Re: Solr hangs / LRU operations are heavy on cpu

2015-03-22 Thread Umesh Prasad
We use filter very heavily because we run an e-commerce site which has a
lot of faceting and drill downs configured at different paths on the store
..
 We are using master  slave replication and we use slaves to support
higher qps.

filterCache :
 Concurrent LFU Cache(maxSize=1, initialSize=4000, minSize=9000,
acceptableSize=9500, cleanupThread=true, timeDecay=true).

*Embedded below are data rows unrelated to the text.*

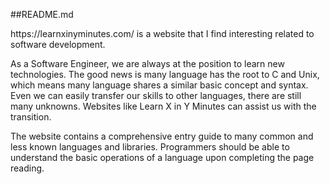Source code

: ##README.md


<p>https://learnxinyminutes.com/ is a website that I find interesting related to software development. </p>
<p>As a Software Engineer, we are always at the position to learn new technologies. The good news is many language has the root to C and Unix, which means many language shares a similar basic concept and syntax. Even we can easily transfer our skills to other languages, there are still many unknowns. Websites like Learn X in Y Minutes can assist us with the transition.</p>
<p>The website contains a comprehensive entry guide to many common and less known languages and libraries. Programmers should be able to understand the basic operations of a language upon completing the page reading. </p>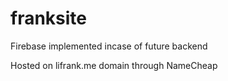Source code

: # franksite

Firebase implemented incase of future backend

Hosted on lifrank.me domain through NameCheap
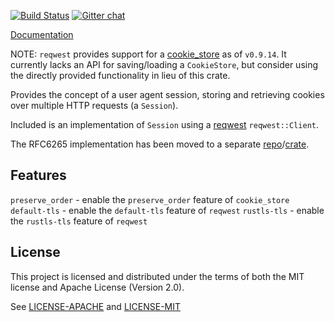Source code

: [![Build Status](https://travis-ci.org/pfernie/user_agent.svg?branch=master)](https://travis-ci.org/pfernie/user_agent)
[![Gitter chat](https://badges.gitter.im/gitterHQ/gitter.png)](https://gitter.im/user_agent)

[Documentation](https://docs.rs/user_agent/)

NOTE: `reqwest` provides support for a [cookie_store](https://docs.rs/reqwest/0.9.16/reqwest/struct.ClientBuilder.html#method.cookie_store) as of `v0.9.14`. It currently lacks an API for saving/loading a `CookieStore`, but consider using the directly provided functionality in lieu of this crate.

Provides the concept of a user agent session, storing and retrieving cookies over multiple HTTP requests (a `Session`).

Included is an implementation of `Session` using a [reqwest](https://crates.io/crates/reqwest) `reqwest::Client`.

The RFC6265 implementation has been moved to a separate [repo](https://github.com/pfernie/cookie_store)/[crate](https://crates.io/crates/cookie_store).

## Features
`preserve_order` - enable the `preserve_order` feature of `cookie_store`
`default-tls` - enable the `default-tls` feature of `reqwest`
`rustls-tls` - enable the `rustls-tls` feature of `reqwest`

## License
This project is licensed and distributed under the terms of both the MIT license and Apache License (Version 2.0).

See [LICENSE-APACHE](LICENSE-APACHE) and [LICENSE-MIT](LICENSE-MIT)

We see 95-99% hit ratio on filter cache and most of our filters evictions
on filter cache.

These are figures from one of our prod boxes ..

   - size:9260
   - warmupTime:272007
   - timeDecay:true
   - cumulative_lookups:9220776
   - cumulative_hits:9048703
   - cumulative_hitratio:0.98


We had the default settings 2 yrs back on cache (untuned caches) and our
perf numbers were real bad. We got like 25%   latency improvement by tuning
our caches properly .. So tuning the caches was well worth the effort ..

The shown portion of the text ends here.